Dynamic flame feature-driven prediction model for basic oxygen furnace steelmaking endpoint carbon content based on three-dimensional multi-layer complex networks

Accurate prediction of carbon content at the endpoint is crucial for the endpoint management of Basic Oxygen Furnace (BOF) steelmaking. The carbon content in the molten pool is closely related to the dynamic and static characteristics of the flame at the furnace’s mouth. However, the flame’s texture change exhibits multidirectional and multiscale properties, posing challenges for existing algorithms to effectively extract dynamic color texture features. To address this issue, this paper proposes a dynamic texture feature extraction model based on a three-dimensional multi-layer complex network (3D-MLCN).

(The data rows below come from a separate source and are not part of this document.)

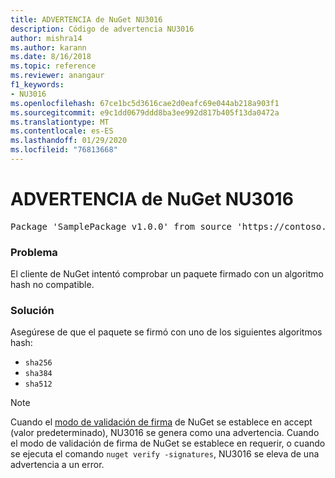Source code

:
 ```yaml
---
title: ADVERTENCIA de NuGet NU3016
description: Código de advertencia NU3016
author: mishra14
ms.author: karann
ms.date: 8/16/2018
ms.topic: reference
ms.reviewer: anangaur
f1_keywords:
- NU3016
ms.openlocfilehash: 67ce1bc5d3616cae2d0eafc69e044ab218a903f1
ms.sourcegitcommit: e9c1dd0679ddd8ba3ee992d817b405f13da0472a
ms.translationtype: MT
ms.contentlocale: es-ES
ms.lasthandoff: 01/29/2020
ms.locfileid: "76813668"
---
```

# <a name="nuget-warning-nu3016"></a>ADVERTENCIA de NuGet NU3016

<pre>Package 'SamplePackage v1.0.0' from source 'https://contoso.com/index.json': The package hash uses an unsupported hash algorithm.</pre>

### <a name="issue"></a>Problema

El cliente de NuGet intentó comprobar un paquete firmado con un algoritmo hash no compatible.


### <a name="solution"></a>Solución

Asegúrese de que el paquete se firmó con uno de los siguientes algoritmos hash: 
* `sha256`
* `sha384`
* `sha512`


> [!Note]
> Cuando el [modo de validación de firma](../../consume-packages/installing-signed-packages.md#configure-package-signature-requirements) de NuGet se establece en accept (valor predeterminado), NU3016 se genera como una advertencia. Cuando el modo de validación de firma de NuGet se establece en requerir, o cuando se ejecuta el comando `nuget verify -signatures`, NU3016 se eleva de una advertencia a un error. 

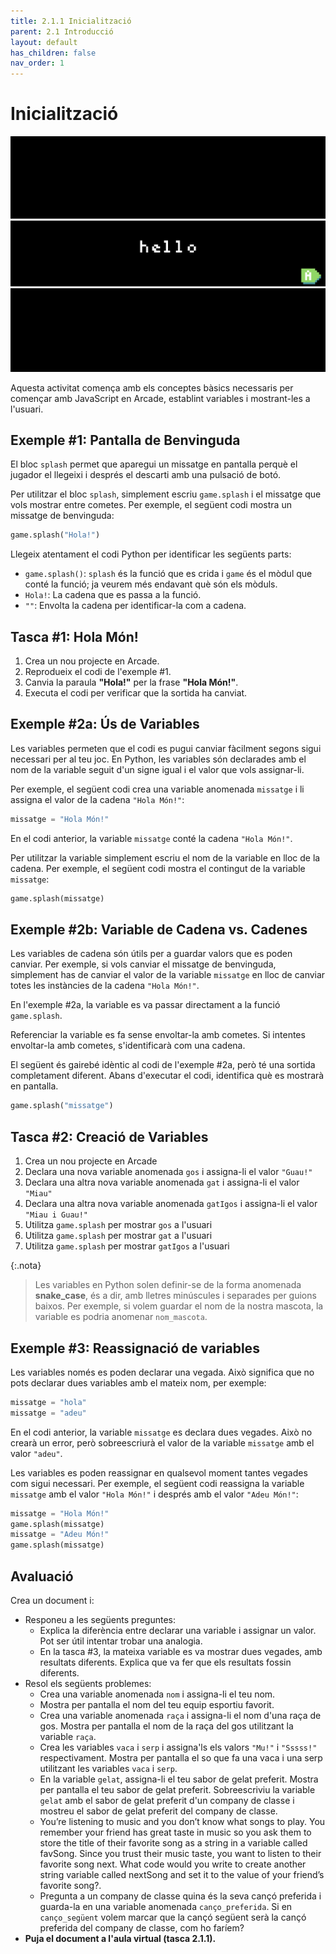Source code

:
 ```yaml
---
title: 2.1.1 Inicialització
parent: 2.1 Introducció
layout: default
has_children: false
nav_order: 1
---
```


# Inicialització

![](../../images/downloaded_initialization.png)

Aquesta activitat comença amb els conceptes bàsics necessaris per començar amb JavaScript en Arcade, establint variables i mostrant-les a l'usuari.

## Exemple #1: Pantalla de Benvinguda

El bloc `splash` permet que aparegui un missatge en pantalla perquè el jugador el llegeixi i després el descarti amb una pulsació de botó.

Per utilitzar el bloc `splash`, simplement escriu `game.splash` i el missatge que vols mostrar entre cometes. Per exemple, el següent codi mostra un missatge de benvinguda:

```python
game.splash("Hola!")
```

Llegeix atentament el codi Python per identificar les següents parts:

- `game.splash()`: `splash` és la funció que es crida i `game` és el mòdul que conté la funció; ja veurem més endavant què són els mòduls.
- `Hola!`: La cadena que es passa a la funció.
- `""`: Envolta la cadena per identificar-la com a cadena.

## Tasca #1: Hola Món!

1. Crea un nou projecte en Arcade.
2. Reprodueix el codi de l'exemple #1.
3. Canvia la paraula **"Hola!"** per la frase **"Hola Món!"**.
4. Executa el codi per verificar que la sortida ha canviat.

## Exemple #2a: Ús de Variables

Les variables permeten que el codi es pugui canviar fàcilment segons sigui necessari per al teu joc. En Python, les variables són declarades amb el nom de la variable seguit d'un signe igual i el valor que vols assignar-li.

Per exemple, el següent codi crea una variable anomenada `missatge` i li assigna el valor de la cadena `"Hola Món!"`:

```python
missatge = "Hola Món!"
```

En el codi anterior, la variable `missatge` conté la cadena `"Hola Món!"`.

Per utilitzar la variable simplement escriu el nom de la variable en lloc de la cadena. Per exemple, el següent codi mostra el contingut de la variable `missatge`:

```python
game.splash(missatge)
```

## Exemple #2b: Variable de Cadena vs. Cadenes

Les variables de cadena són útils per a guardar valors que es poden canviar. Per exemple, si vols canviar el missatge de benvinguda, simplement has de canviar el valor de la variable `missatge` en lloc de canviar totes les instàncies de la cadena `"Hola Món!"`.

En l'exemple #2a, la variable es va passar directament a la funció `game.splash`.

Referenciar la variable es fa sense envoltar-la amb cometes. Si intentes envoltar-la amb cometes, s'identificarà com una cadena.

El següent és gairebé idèntic al codi de l'exemple #2a, però té una sortida completament diferent. Abans d'executar el codi, identifica què es mostrarà en pantalla.

```python
game.splash("missatge")
```

## Tasca #2: Creació de Variables

1. Crea un nou projecte en Arcade
2. Declara una nova variable anomenada `gos` i assigna-li el valor `"Guau!"`
3. Declara una altra nova variable anomenada `gat` i assigna-li el valor `"Miau"`
4. Declara una altra nova variable anomenada `gatIgos` i assigna-li el valor `"Miau i Guau!"`
5. Utilitza `game.splash` per mostrar `gos` a l'usuari
6. Utilitza `game.splash` per mostrar `gat` a l'usuari
7. Utilitza `game.splash` per mostrar `gatIgos` a l'usuari

{:.nota}

> Les variables en Python solen definir-se de la forma anomenada **snake_case**, és a dir, amb lletres minúscules i separades per guions baixos.
> Per exemple, si volem guardar el nom de la nostra mascota, la variable es podria anomenar `nom_mascota`.

## Exemple #3: Reassignació de variables

Les variables només es poden declarar una vegada. Això significa que no pots declarar dues variables amb el mateix nom, per exemple:

```python
missatge = "hola"
missatge = "adeu"
```

En el codi anterior, la variable `missatge` es declara dues vegades. Això no crearà un error, però sobreescriurà el valor de la variable `missatge` amb el valor `"adeu"`.

Les variables es poden reassignar en qualsevol moment tantes vegades com sigui necessari. Per exemple, el següent codi reassigna la variable `missatge` amb el valor `"Hola Món!"` i després amb el valor `"Adeu Món!"`:

```python
missatge = "Hola Món!"
game.splash(missatge)
missatge = "Adeu Món!"
game.splash(missatge)
```

## Avaluació

Crea un document i:

- Responeu a les següents preguntes:
  - Explica la diferència entre declarar una variable i assignar un valor. Pot ser útil intentar trobar una analogia.
  - En la tasca #3, la mateixa variable es va mostrar dues vegades, amb resultats diferents. Explica que va fer que els resultats fossin diferents.
- Resol els següents problemes:
  - Crea una variable anomenada `nom` i assigna-li el teu nom.
  - Mostra per pantalla el nom del teu equip esportiu favorit.
  - Crea una variable anomenada `raça` i assigna-li el nom d'una raça de gos. Mostra per pantalla el nom de la raça del gos utilitzant la variable `raça`.
  - Crea les variables `vaca` i `serp` i assigna'ls els valors `"Mu!"` i `"Sssss!"` respectivament. Mostra per pantalla el so que fa una vaca i una serp utilitzant les variables `vaca` i `serp`.
  - En la variable `gelat`, assigna-li el teu sabor de gelat preferit. Mostra per pantalla el teu sabor de gelat preferit. Sobreescriviu la variable `gelat` amb el sabor de gelat preferit d'un company de classe i mostreu el sabor de gelat preferit del company de classe.
  - You’re listening to music and you don’t know what songs to play. You remember your friend has great taste in music so you ask them to store the title of their favorite song as a string in a variable called favSong. Since you trust their music taste, you want to listen to their favorite song next. What code would you write to create another string variable called nextSong and set it to the value of your friend’s favorite song?.
  - Pregunta a un company de classe quina és la seva cançó preferida i guarda-la en una variable anomenada `canço_preferida`. Si en `canço_següent` volem marcar que la cançó següent serà la cançó preferida del company de classe, com ho faríem?
- **Puja el document a l'aula virtual (tasca 2.1.1).**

The model constructs an unbounded complex network for a single-frame flame picture by integrating spatiotemporal position information of the image region’s centroid with color information, thereby quantizing the single-frame image into a complex network with spatiotemporal properties. Subsequently, a multi-scale multi-direction weighted dynamic color texture complex network is built for the flame video at the furnace mouth, utilizing the temporal index of the video frames in combination with vertex color values to capture the time-varying features of the flame video. The proposed method quantifies network characteristics through vertex degree distribution features to obtain dynamic color texture feature descriptors. These descriptors are then combined with static color texture features and color features to construct dynamic and static feature descriptors for the flame video, enabling the prediction of the endpoint carbon content using a regression model. By analyzing the actual production data of BOF steelmaking, the prediction accuracy of carbon content within the error range of ±0.02% is 87.91%, the $R^2$ value is 0.8547, and the RMSE value is 2.0959, which verifies the effectiveness of the proposed method.